::: Supplied data
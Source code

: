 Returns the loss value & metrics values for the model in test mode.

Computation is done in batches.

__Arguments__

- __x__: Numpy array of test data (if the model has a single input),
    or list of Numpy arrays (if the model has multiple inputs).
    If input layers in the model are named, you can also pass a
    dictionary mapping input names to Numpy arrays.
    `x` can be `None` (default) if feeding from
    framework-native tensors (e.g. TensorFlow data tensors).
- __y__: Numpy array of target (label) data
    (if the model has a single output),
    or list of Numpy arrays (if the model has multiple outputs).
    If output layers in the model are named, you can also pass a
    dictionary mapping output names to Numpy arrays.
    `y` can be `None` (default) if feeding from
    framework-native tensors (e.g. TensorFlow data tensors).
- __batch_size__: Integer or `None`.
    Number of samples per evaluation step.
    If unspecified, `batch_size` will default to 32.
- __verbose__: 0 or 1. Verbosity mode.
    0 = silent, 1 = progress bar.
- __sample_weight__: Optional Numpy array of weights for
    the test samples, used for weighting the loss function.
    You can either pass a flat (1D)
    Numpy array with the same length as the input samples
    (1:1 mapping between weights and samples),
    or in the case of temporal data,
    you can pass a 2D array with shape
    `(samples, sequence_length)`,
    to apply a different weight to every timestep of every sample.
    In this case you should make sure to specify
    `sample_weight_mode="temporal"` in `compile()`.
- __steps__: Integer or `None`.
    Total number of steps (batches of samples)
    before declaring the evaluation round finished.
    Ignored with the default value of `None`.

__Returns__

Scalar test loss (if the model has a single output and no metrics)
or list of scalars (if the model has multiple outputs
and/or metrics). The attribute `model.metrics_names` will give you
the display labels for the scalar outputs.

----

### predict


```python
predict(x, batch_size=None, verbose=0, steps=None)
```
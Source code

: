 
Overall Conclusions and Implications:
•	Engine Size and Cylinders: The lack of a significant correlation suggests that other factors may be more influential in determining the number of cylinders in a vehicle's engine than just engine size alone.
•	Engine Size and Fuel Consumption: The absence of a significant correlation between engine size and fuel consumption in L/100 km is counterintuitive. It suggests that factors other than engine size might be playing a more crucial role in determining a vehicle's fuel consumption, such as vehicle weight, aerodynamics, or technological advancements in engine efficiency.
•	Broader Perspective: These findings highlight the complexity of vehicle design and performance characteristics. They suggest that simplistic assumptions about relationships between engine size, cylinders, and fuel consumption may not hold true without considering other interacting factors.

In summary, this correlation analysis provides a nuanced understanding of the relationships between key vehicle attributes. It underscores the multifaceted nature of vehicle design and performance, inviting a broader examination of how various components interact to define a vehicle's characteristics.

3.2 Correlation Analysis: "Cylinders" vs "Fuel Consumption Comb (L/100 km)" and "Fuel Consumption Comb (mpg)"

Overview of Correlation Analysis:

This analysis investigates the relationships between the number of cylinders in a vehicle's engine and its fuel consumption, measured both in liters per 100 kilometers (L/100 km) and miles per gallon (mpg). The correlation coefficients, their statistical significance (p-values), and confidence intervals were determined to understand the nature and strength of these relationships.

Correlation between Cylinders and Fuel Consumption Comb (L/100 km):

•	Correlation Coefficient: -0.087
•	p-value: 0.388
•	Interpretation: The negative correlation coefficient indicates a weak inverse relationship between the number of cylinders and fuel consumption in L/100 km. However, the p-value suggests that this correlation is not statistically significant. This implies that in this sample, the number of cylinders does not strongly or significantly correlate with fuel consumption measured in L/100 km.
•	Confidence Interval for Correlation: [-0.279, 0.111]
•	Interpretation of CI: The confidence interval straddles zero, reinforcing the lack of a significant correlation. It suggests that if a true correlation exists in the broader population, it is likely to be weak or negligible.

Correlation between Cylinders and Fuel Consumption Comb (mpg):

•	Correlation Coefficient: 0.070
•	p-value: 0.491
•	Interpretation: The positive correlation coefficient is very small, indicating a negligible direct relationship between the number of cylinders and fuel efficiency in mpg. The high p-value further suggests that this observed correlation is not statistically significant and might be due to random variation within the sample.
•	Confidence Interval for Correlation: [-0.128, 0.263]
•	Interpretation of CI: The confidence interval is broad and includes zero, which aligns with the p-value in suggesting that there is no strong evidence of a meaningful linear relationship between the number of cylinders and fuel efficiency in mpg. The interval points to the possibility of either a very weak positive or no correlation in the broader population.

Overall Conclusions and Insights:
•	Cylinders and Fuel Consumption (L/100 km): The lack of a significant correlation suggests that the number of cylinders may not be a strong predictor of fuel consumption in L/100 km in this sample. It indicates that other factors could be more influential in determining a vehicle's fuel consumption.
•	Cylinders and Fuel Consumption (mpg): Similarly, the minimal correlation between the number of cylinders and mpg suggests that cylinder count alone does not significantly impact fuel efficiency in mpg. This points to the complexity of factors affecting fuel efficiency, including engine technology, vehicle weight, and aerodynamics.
::::::
**Description of the task**
From the records above, quote only the lines running from the line with "the test samples, used" to the line with "engine size alone.", both lines included.

**Response**
    the test samples, used for weighting the loss function.
    You can either pass a flat (1D)
    Numpy array with the same length as the input samples
    (1:1 mapping between weights and samples),
    or in the case of temporal data,
    you can pass a 2D array with shape
    `(samples, sequence_length)`,
    to apply a different weight to every timestep of every sample.
    In this case you should make sure to specify
    `sample_weight_mode="temporal"` in `compile()`.
- __steps__: Integer or `None`.
    Total number of steps (batches of samples)
    before declaring the evaluation round finished.
    Ignored with the default value of `None`.

__Returns__

Scalar test loss (if the model has a single output and no metrics)
or list of scalars (if the model has multiple outputs
and/or metrics). The attribute `model.metrics_names` will give you
the display labels for the scalar outputs.

----

### predict


```python
predict(x, batch_size=None, verbose=0, steps=None)
```
Source code

: 
Overall Conclusions and Implications:
•	Engine Size and Cylinders: The lack of a significant correlation suggests that other factors may be more influential in determining the number of cylinders in a vehicle's engine than just engine size alone.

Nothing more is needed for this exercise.